Stocking Up: Beef

Alright, folks, this post has been a long time coming. After making my own chicken stock, I decided to give beef stock a whirl as well and it went really well, except when I burned my hand. The key to making beef stock is finding a place to buy beef bones, which I hear can be difficult, but I happened to be at my local Hannaford one day and they had big ones for sale. With those in hand, I busted out The Ultimate Soup Bible (page 32) and got to work.
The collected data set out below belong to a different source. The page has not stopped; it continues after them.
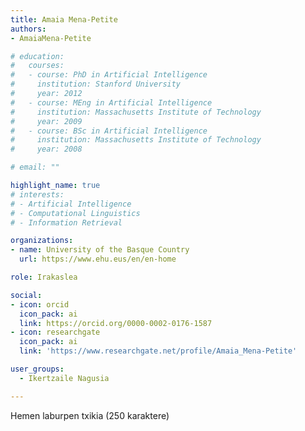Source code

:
 ```yaml
---
title: Amaia Mena-Petite
authors:
- AmaiaMena-Petite

# education:
#   courses:
#   - course: PhD in Artificial Intelligence
#     institution: Stanford University
#     year: 2012
#   - course: MEng in Artificial Intelligence
#     institution: Massachusetts Institute of Technology
#     year: 2009
#   - course: BSc in Artificial Intelligence
#     institution: Massachusetts Institute of Technology
#     year: 2008

# email: ""

highlight_name: true
# interests:
# - Artificial Intelligence
# - Computational Linguistics
# - Information Retrieval

organizations:
- name: University of the Basque Country
  url: https://www.ehu.eus/en/en-home

role: Irakaslea

social:
- icon: orcid
  icon_pack: ai
  link: https://orcid.org/0000-0002-0176-1587
- icon: researchgate
  icon_pack: ai
  link: 'https://www.researchgate.net/profile/Amaia_Mena-Petite'

user_groups: 
  - Ikertzaile Nagusia

---
```


Hemen laburpen txikia (250 karaktere)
I’m not sure how much of a difference it made, but the cow bones I got were not chopped up and I half-heartedly tried with my knife and failed, so I just put three of those big boys in a high-sided pan in the over at 450 degrees and got to chopping. Like most stocks, the recipe called for carrots, celery and onion, but also tomatoes. I got those and the herbs (parsley and thyme) as well as crushed black peppercorns and a bay leaf ready while the bones roasted for a half hour.

After the half hour mark, I added in the vegetables and roasted for another 25 minutes or so. At that point, I dumped the contents of the pan in the stock pot and boiled some water like the recipe suggested. While the water boiled I started doing something else–can’t remember what exactly–and accidentally reached for the handle of the pan…that was in the 450 degree oven…without a glove or a cover on the handle and burned the heck out of my hand.

I immediately got my hand under cold running water and soon transferred to a bowl of ice water (more on injury treatment in another post along with a few other dumb injuries I’ve sustained in the past month or so). While I kept a nasty burn and possibly blisters at bay on my right hand, I kept going with the stock-making. I poured the boiling water from the pan into the pot followed by about 18-inches of water and set it to boil along with the herbs and spices.

I simmered for six hours (I read in a Bourdain book that the longer, the better), then strained and let the stock cool. This time, I knew about how much liquid I would have, so after it cooled, I placed the stock in a big plastic bowl and popped it in the refrigerator. I left it there over night and when I went back to strain the fat, I was happy to find that it had solidified into a disk that I could easily remove, which is a heckuva lot easier than skimming, I’ll tell you that.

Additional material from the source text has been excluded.